Incendies en Grèce : Situation « extrêmement difficile » à cause des vents violents
Des conditions météorologiques « extrêmes », avec des vents atteignant souvent les 100 kilomètres à l’heure, frappent la Grèce, qui est confrontée à plusieurs incendies violents. Le Premier ministre Kyriakos Mitsotakis a qualifié la situation de « extrêmement difficile » ce dimanche.
En l’espace d’une semaine, plus de 12.000 hectares de forêts et de terres agricoles ont été ravagés par les flammes dans ce pays, durement touché par la crise climatique, tout comme l’ensemble du pourtour méditerranéen.
Chaque été, la Grèce est sujette à des incendies en raison de canicules fréquentes et de la sécheresse. Cependant, elle avait jusqu’à présent été relativement épargnée par les grands feux en début de saison estivale, contrairement à la France et à l’Espagne. Elle est désormais placée en alerte maximale.
« Il y a des moments où la nature et l’intensité des phénomènes météorologiques surpassent toute planification humaine et toute capacité opérationnelle », a déclaré le Premier ministre grec sur son compte Facebook.

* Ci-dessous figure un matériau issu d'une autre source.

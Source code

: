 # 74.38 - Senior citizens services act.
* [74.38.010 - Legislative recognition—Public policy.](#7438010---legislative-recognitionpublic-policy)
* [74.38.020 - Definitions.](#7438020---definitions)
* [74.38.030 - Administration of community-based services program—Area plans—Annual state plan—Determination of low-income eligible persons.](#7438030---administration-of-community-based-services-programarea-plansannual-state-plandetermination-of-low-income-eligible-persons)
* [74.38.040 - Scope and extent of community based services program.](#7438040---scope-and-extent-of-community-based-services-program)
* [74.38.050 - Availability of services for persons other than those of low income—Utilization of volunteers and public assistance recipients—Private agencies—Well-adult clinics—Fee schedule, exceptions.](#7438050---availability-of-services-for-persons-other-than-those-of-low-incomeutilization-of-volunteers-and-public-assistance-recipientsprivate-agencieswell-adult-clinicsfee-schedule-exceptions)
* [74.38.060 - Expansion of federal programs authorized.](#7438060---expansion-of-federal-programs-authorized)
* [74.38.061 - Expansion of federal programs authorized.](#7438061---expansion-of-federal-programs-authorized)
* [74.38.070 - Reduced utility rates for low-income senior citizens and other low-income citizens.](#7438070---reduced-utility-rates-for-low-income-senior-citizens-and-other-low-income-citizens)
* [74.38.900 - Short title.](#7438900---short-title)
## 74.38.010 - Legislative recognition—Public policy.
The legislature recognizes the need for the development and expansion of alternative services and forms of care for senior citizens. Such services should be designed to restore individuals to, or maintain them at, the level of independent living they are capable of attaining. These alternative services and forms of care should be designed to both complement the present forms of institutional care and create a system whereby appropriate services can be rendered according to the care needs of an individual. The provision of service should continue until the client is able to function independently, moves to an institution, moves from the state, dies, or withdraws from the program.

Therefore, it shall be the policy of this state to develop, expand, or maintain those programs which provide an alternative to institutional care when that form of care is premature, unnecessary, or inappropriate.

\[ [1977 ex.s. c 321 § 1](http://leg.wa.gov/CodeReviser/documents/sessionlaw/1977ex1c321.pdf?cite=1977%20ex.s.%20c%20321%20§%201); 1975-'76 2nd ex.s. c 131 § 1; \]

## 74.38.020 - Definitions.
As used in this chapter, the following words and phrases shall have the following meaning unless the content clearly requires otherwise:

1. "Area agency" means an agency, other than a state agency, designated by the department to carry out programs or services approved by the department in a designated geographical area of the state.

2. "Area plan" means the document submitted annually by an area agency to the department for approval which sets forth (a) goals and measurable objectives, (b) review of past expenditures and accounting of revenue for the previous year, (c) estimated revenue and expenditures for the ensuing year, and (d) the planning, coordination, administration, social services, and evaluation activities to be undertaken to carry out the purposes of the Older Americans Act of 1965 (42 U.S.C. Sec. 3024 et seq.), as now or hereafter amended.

Porto Germeno, situé à 70 km au nord-ouest de la capitale, est une destination prisée des Athéniens, qui y possèdent des résidences secondaires. Sa population augmente considérablement en été, et les dégâts y sont déjà considérables, selon plusieurs témoins.

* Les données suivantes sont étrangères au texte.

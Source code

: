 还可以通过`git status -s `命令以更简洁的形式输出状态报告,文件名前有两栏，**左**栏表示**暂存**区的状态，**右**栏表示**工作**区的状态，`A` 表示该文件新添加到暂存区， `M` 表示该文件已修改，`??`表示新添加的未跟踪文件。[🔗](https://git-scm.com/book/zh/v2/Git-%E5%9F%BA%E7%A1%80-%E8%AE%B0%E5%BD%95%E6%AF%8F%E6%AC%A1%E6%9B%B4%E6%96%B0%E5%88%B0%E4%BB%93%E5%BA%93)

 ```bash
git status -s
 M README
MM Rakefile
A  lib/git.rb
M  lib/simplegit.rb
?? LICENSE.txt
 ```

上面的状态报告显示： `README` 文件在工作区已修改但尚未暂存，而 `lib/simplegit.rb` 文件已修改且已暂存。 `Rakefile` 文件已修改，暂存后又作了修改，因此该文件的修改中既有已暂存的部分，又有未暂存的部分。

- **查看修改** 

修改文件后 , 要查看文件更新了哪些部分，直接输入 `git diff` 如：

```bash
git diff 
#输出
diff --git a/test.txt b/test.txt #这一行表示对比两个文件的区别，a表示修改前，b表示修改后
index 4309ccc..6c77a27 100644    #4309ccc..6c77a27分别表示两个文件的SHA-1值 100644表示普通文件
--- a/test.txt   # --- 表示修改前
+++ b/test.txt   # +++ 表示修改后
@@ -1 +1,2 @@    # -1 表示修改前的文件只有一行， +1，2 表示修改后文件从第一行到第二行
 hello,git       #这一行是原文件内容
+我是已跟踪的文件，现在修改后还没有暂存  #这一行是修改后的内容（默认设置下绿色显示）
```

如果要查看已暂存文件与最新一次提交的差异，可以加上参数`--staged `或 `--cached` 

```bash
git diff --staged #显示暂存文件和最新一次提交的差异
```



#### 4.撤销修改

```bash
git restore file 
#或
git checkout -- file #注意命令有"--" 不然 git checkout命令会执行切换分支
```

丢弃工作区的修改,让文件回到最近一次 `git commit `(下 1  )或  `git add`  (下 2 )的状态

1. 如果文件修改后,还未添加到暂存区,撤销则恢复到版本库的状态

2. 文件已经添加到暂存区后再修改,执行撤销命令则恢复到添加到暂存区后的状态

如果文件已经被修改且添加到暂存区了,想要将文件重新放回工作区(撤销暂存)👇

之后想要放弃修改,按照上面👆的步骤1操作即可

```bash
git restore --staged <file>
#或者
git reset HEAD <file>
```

« Le feu était trop violent et le vent soufflait avec une force incroyable. Il n’y avait rien à faire, sinon regarder l’incendie. Ma maison a été entièrement détruite », a témoigné samedi à l’AFP Minas Tsotdanis, un agriculteur vivant dans un hameau voisin.
Des dizaines de maisons ont été endommagées ou détruites, d’après les autorités.
Théodore Giannaros, météorologiste spécialisé dans les incendies et chercheur à l’Observatoire national, a indiqué que les incendies autour de Porto Germeno semblent avoir touché une zone de plus de 10.000 hectares, soit presque le double de l’estimation initiale.
« Malheureusement, il est très probable (si ce n’est presque certain) que cet incendie soit classé comme méga-incendie », a-t-il écrit sur Facebook.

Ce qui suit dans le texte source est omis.